IMPLICATIONS FOR HOST ISSUES

This has implications for a host of issues, including how we transform our governance systems and relationships and at all levels. Regrettably although there have been improvements, there are still a host of factors which undermine our best efforts to forge an integrative partnership approach to sustainable development. At the regional and global levels, however, the common challenges we face have influenced the formation of a common identity as SIDS and a growing determination among this far-flung grouping to seek common approaches to issues. This influenced the dialogue and conclusions of the watershed 1992 Rio Conference which, by linking issues of the environment and development, gave impetus to the sustainable development framework and to the formulation of Agenda 21- a comprehensive framework for sustainable human development which focuses on critical concerns of the developing world including SIDS.

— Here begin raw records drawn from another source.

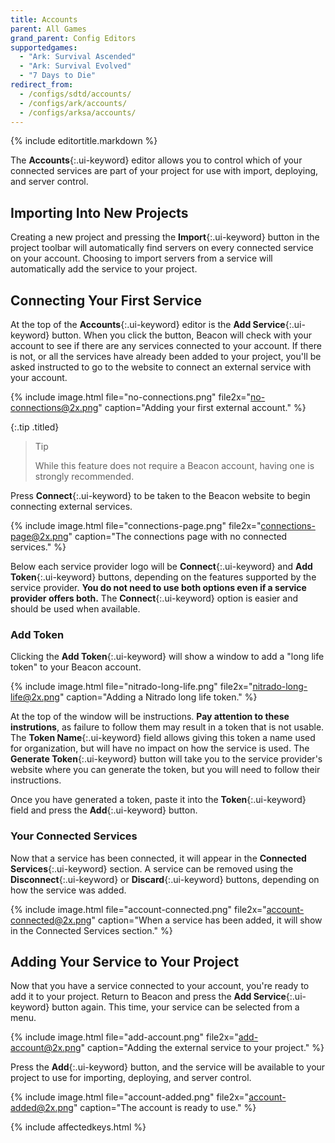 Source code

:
 ```yaml
---
title: Accounts
parent: All Games
grand_parent: Config Editors
supportedgames:
  - "Ark: Survival Ascended"
  - "Ark: Survival Evolved"
  - "7 Days to Die"
redirect_from:
  - /configs/sdtd/accounts/
  - /configs/ark/accounts/
  - /configs/arksa/accounts/
---
```

{% include editortitle.markdown %}

The **Accounts**{:.ui-keyword} editor allows you to control which of your connected services are part of your project for use with import, deploying, and server control.

## Importing Into New Projects

Creating a new project and pressing the **Import**{:.ui-keyword} button in the project toolbar will automatically find servers on every connected service on your account. Choosing to import servers from a service will automatically add the service to your project.

## Connecting Your First Service

At the top of the **Accounts**{:.ui-keyword} editor is the **Add Service**{:.ui-keyword} button. When you click the button, Beacon will check with your account to see if there are any services connected to your account. If there is not, or all the services have already been added to your project, you'll be asked instructed to go to the website to connect an external service with your account.

{% include image.html file="no-connections.png" file2x="no-connections@2x.png" caption="Adding your first external account." %}

{:.tip .titled}
> Tip
> 
> While this feature does not require a Beacon account, having one is strongly recommended.

Press **Connect**{:.ui-keyword} to be taken to the Beacon website to begin connecting external services.

{% include image.html file="connections-page.png" file2x="connections-page@2x.png" caption="The connections page with no connected services." %}

Below each service provider logo will be **Connect**{:.ui-keyword} and **Add Token**{:.ui-keyword} buttons, depending on the features supported by the service provider. **You do not need to use both options even if a service provider offers both.** The **Connect**{:.ui-keyword} option is easier and should be used when available.

### Add Token

Clicking the **Add Token**{:.ui-keyword} will show a window to add a "long life token" to your Beacon account.

{% include image.html file="nitrado-long-life.png" file2x="nitrado-long-life@2x.png" caption="Adding a Nitrado long life token." %}

At the top of the window will be instructions. **Pay attention to these instrutions**, as failure to follow them may result in a token that is not usable. The **Token Name**{:.ui-keyword} field allows giving this token a name used for organization, but will have no impact on how the service is used. The **Generate Token**{:.ui-keyword} button will take you to the service provider's website where you can generate the token, but you will need to follow their instructions.

Once you have generated a token, paste it into the **Token**{:.ui-keyword} field and press the **Add**{:.ui-keyword} button.

### Your Connected Services

Now that a service has been connected, it will appear in the **Connected Services**{:.ui-keyword} section. A service can be removed using the **Disconnect**{:.ui-keyword} or **Discard**{:.ui-keyword} buttons, depending on how the service was added.

{% include image.html file="account-connected.png" file2x="account-connected@2x.png" caption="When a service has been added, it will show in the Connected Services section." %}

## Adding Your Service to Your Project

Now that you have a service connected to your account, you're ready to add it to your project. Return to Beacon and press the **Add Service**{:.ui-keyword} button again. This time, your service can be selected from a menu.

{% include image.html file="add-account.png" file2x="add-account@2x.png" caption="Adding the external service to your project." %}

Press the **Add**{:.ui-keyword} button, and the service will be available to your project to use for importing, deploying, and server control.

{% include image.html file="account-added.png" file2x="account-added@2x.png" caption="The account is ready to use." %}

{% include affectedkeys.html %} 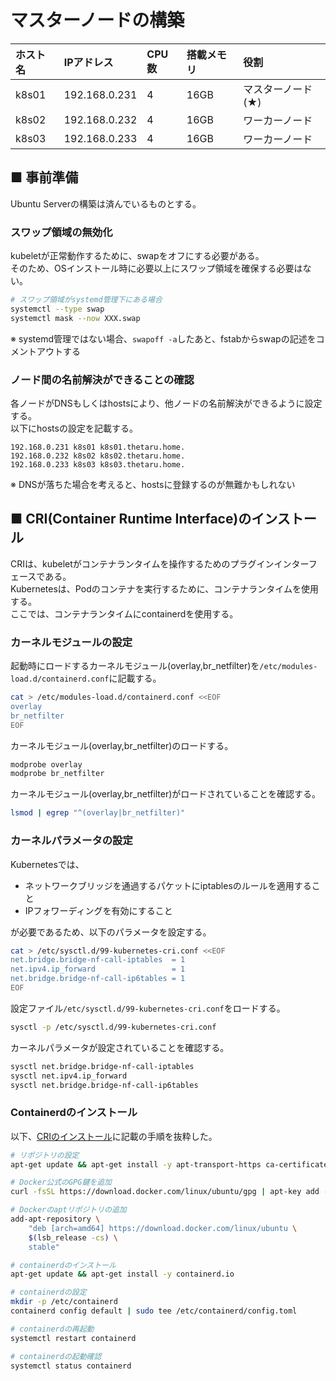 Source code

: # マスターノードの構築
|ホスト名|IPアドレス|CPU数|搭載メモリ|役割|
|:---|:---|:---|:---|:---|
|k8s01|192.168.0.231|4|16GB|マスターノード(★)|
|k8s02|192.168.0.232|4|16GB|ワーカーノード|
|k8s03|192.168.0.233|4|16GB|ワーカーノード|

## ■ 事前準備
Ubuntu Serverの構築は済んでいるものとする。
### スワップ領域の無効化
kubeletが正常動作するために、swapをオフにする必要がある。  
そのため、OSインストール時に必要以上にスワップ領域を確保する必要はない。
```sh
# スワップ領域がsystemd管理下にある場合
systemctl --type swap
systemctl mask --now XXX.swap
```
※ systemd管理ではない場合、`swapoff -a`したあと、fstabからswapの記述をコメントアウトする

### ノード間の名前解決ができることの確認
各ノードがDNSもしくはhostsにより、他ノードの名前解決ができるように設定する。  
以下にhostsの設定を記載する。
```
192.168.0.231 k8s01 k8s01.thetaru.home.
192.168.0.232 k8s02 k8s02.thetaru.home.
192.168.0.233 k8s03 k8s03.thetaru.home.
```
※ DNSが落ちた場合を考えると、hostsに登録するのが無難かもしれない

## ■ CRI(Container Runtime Interface)のインストール
CRIは、kubeletがコンテナランタイムを操作するためのプラグインインターフェースである。  
Kubernetesは、Podのコンテナを実行するために、コンテナランタイムを使用する。  
ここでは、コンテナランタイムにcontainerdを使用する。
### カーネルモジュールの設定
起動時にロードするカーネルモジュール(overlay,br_netfilter)を`/etc/modules-load.d/containerd.conf`に記載する。
```sh
cat > /etc/modules-load.d/containerd.conf <<EOF
overlay
br_netfilter
EOF
```
カーネルモジュール(overlay,br_netfilter)のロードする。
```sh
modprobe overlay
modprobe br_netfilter
```
カーネルモジュール(overlay,br_netfilter)がロードされていることを確認する。
```sh
lsmod | egrep "^(overlay|br_netfilter)"
```

### カーネルパラメータの設定
Kubernetesでは、
- ネットワークブリッジを通過するパケットにiptablesのルールを適用すること
- IPフォワーディングを有効にすること

が必要であるため、以下のパラメータを設定する。
```sh
cat > /etc/sysctl.d/99-kubernetes-cri.conf <<EOF
net.bridge.bridge-nf-call-iptables  = 1
net.ipv4.ip_forward                 = 1
net.bridge.bridge-nf-call-ip6tables = 1
EOF
```
設定ファイル`/etc/sysctl.d/99-kubernetes-cri.conf`をロードする。
```sh
sysctl -p /etc/sysctl.d/99-kubernetes-cri.conf
```
カーネルパラメータが設定されていることを確認する。
```sh
sysctl net.bridge.bridge-nf-call-iptables
sysctl net.ipv4.ip_forward
sysctl net.bridge.bridge-nf-call-ip6tables
```

### Containerdのインストール
以下、[CRIのインストール](https://kubernetes.io/ja/docs/setup/production-environment/container-runtimes/#containerd)に記載の手順を抜粋した。
```sh
# リポジトリの設定
apt-get update && apt-get install -y apt-transport-https ca-certificates curl software-properties-common
```
```sh
# Docker公式のGPG鍵を追加
curl -fsSL https://download.docker.com/linux/ubuntu/gpg | apt-key add -
```
```sh
# Dockerのaptリポジトリの追加
add-apt-repository \
    "deb [arch=amd64] https://download.docker.com/linux/ubuntu \
    $(lsb_release -cs) \
    stable"
```
```sh
# containerdのインストール
apt-get update && apt-get install -y containerd.io
```
```sh
# containerdの設定
mkdir -p /etc/containerd
containerd config default | sudo tee /etc/containerd/config.toml
```
```sh
# containerdの再起動
systemctl restart containerd
```
```sh
# containerdの起動確認
systemctl status containerd
```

The 1994 conference on the Sustainable Development of SIDS held in Barbados within the framework of the decisions of Agenda 21, established in the Barbados Programme of Action (BPOA) specific actions and strategies to address SIDS issues. This year from late August to September the United Nations will hold in Mauritius, a comprehensive review of the implementation of the BPOA. This will chart the course for global action which will bring into focus commitments along the way, including the Millennium Development Goals (MDGs 2000) and the conclusions of the World Summit on Social Development (WSSD), 2002 - all of which speak specifically to the issues of small islands' vulnerabilities and how to promote sustainable development. Just thinking about the different streams of discussions and recommendations, is enough to confuse us. However, becoming familiar with the eight MDGs and their targets can help us to examine in our context, strategies to: eradicate extreme poverty and hunger; achieve universal primary education; promote gender equality and empower women; reduce child mortality; improve maternal health; combat HIV/AIDS, malaria and other diseases; ensure environmental sustainability; and develop a global partnership for development.

Further we can examine the inter-relationships between the various goals and targets and see how they play out in our specific communities for a start and at the national level.

From my perspective, what will be important will be for our country and region and the SIDS as a whole to agree on practical actions that specifically address the needs of the majority of our peoples; actions that in themselves can become strategies to interconnect various items of the agenda, for example, linking development and participation and issues of gender and social equity in ways that can be dynamic and sustaining. For me, one of those priority practical actions cum strategy lies in expanding the provision of water and sanitation services, particularly among our rural populations and citizens in informal settlements.

A focus on Water and Sanitation and Hygiene promotion (WASH) in my view, can constitute a strategic response to the critical long-standing as well as new and emerging issues facing Small Island Developing States.